Director: Tim Miller


This review was originally published on

 If one were to read this critic’s review of Guardians of the Galaxy, you’d find a lament for an edginess that the film thinks it has, but which it ultimately forgoes for superhero formula. To sum up the experience of Deadpool, try reading that GOTG review at the top of your voice. Compared to GOTG, Deadpool has a pottier potty mouth, a sassier swagger and even less originality. But who cares? The young people like seeing sarcastic lunkheads getting seven kinds of crap kicked out them to the strains of DMX, or so it seems. For all that, even the sight of Ryan Reynolds’ titular hero (emphasis on the ‘tit’) getting pummelled couldn’t make Deadpool worth the effort for anyone outside its target market.

(Before we go any further, DMX’s ‘Party Up’ is almost twenty years old. Can we park the whole ‘retro music choices’ lark already? You may think you’re appealing to the hipster audience, filmmakers, but you’re just being naff. Enough already)

(And if you think the interjection of knowing asides like this is annoying, just wait till you see the number of times that fourth wall is bulldozed in Deadpool. ‘Cause, y’know, sarcasm is a higher form of wit, ‘n shit.)

Since fanboys balked at his mistreatment in X-Men Origins: Wolverine, a Deadpool solo project had been mooted and booted a number of times. What has arrived, then, is the Deadpool the fans must have wanted, right? Possibly, if that means a horrible walking id with zero self-consciousness and even less likeability. Likeability is not a prerequisite, but being an anti-hero implies we’re on his side through all his douchebaggery. The woes of Wade Wilson, later to become Deadpool (Reynolds) are hard to care about when even the worst of situations seem to work out for this jerk. Through the oh-so-subtle medium of flashbacks, we watch this renegade tough guy use his sarcasm and muscle mass to intimidate people, and to seduce tart-with-a-heart Vanessa (Morena Baccarin). Their initial flirtations comprise mostly of jokes about their abused childhoods. The only place these two should be heading is to a psychiatrist.

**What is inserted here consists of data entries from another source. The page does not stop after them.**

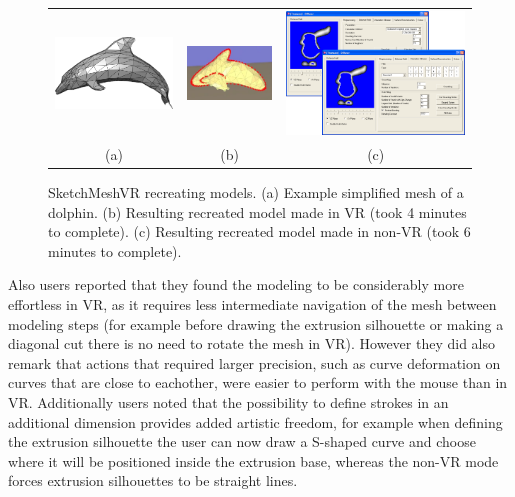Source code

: \begin{figure}[!h]
    \centering
    \setlength{\tabcolsep}{0.0130\linewidth}
    \begin{tabular}{@{}ccc@{}}
    \includegraphics[width=0.3\linewidth]{figures/example_model_dolphin}&
  	\includegraphics[width=0.3\linewidth]{figures/results_dolphin_model}&
  	\includegraphics[width=0.3\linewidth]{figures/voldiff_ui}\\

    (a)&(b)&(c)\\
    \end{tabular}
    \caption[SketchMeshVR dolphin model]{SketchMeshVR recreating models.
    	  \textup{(a)} Example simplified mesh of a dolphin.
	  \textup{(b)} Resulting recreated model made in VR (took 4 minutes to complete).
	  \textup{(c)} Resulting recreated model made in non-VR (took 6 minutes to complete).
      \label{fig:recreate_dolphin}}
\end{figure}


Also users reported that they found the modeling to be considerably more effortless in VR, as it requires less intermediate navigation of the mesh between modeling steps (for example before drawing the extrusion silhouette or making a diagonal cut there is no need to rotate the mesh in VR). However they did also remark that actions that required larger precision, such as curve deformation on curves that are close to eachother, were easier to perform with the mouse than in VR.
Additionally users noted that the possibility to define strokes in an additional dimension provides added artistic freedom, for example when defining the extrusion silhouette the user can now draw a S-shaped curve and choose where it will be positioned inside the extrusion base, whereas the non-VR mode forces extrusion silhouettes to be straight lines.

Instead, they’re off to bed, with a montage showing them bumping uglies on various occasions. If your height of wit or commentary sees your central pair swapping roles on International Women’s Day (Get a good mental image there. Yeah, that’s it, there you go.), it’s safe to say you’re not out to please all and any potential audiences. Deadpool wears its R-rating with pride, blending severed body parts, jokes about paedophilia and several doses of smugness into a sickly sludge. All of the ‘naughty’ stuff (That is to say, the silly sex-related stuff that might get undemanding 15-year-olds snickering) might have boasted a little more bite if the film’s anarchic sensibilities had managed to hide its generic structure a little better. Though boasting a smaller budget than other Marvel superhero outings (A flaw the film points out, but that doesn’t excuse the cheapness of its sets or gags), it still cleaves to the origin story template, complete with a weak explanation of the hero’s name, references a-go-go to other heroes in its shared universe (Surely we all inhabit the same universe? Can’t we all just get along?!) and a CG-heavy climax. Throw in a couple of lesser X-Men for support  and a gratuitous Stan Lee cameo, and you’ve got yourself a Marvel movie, but now with 100% extra sass mouth. That sass completely fails to cover up the familiar flavour.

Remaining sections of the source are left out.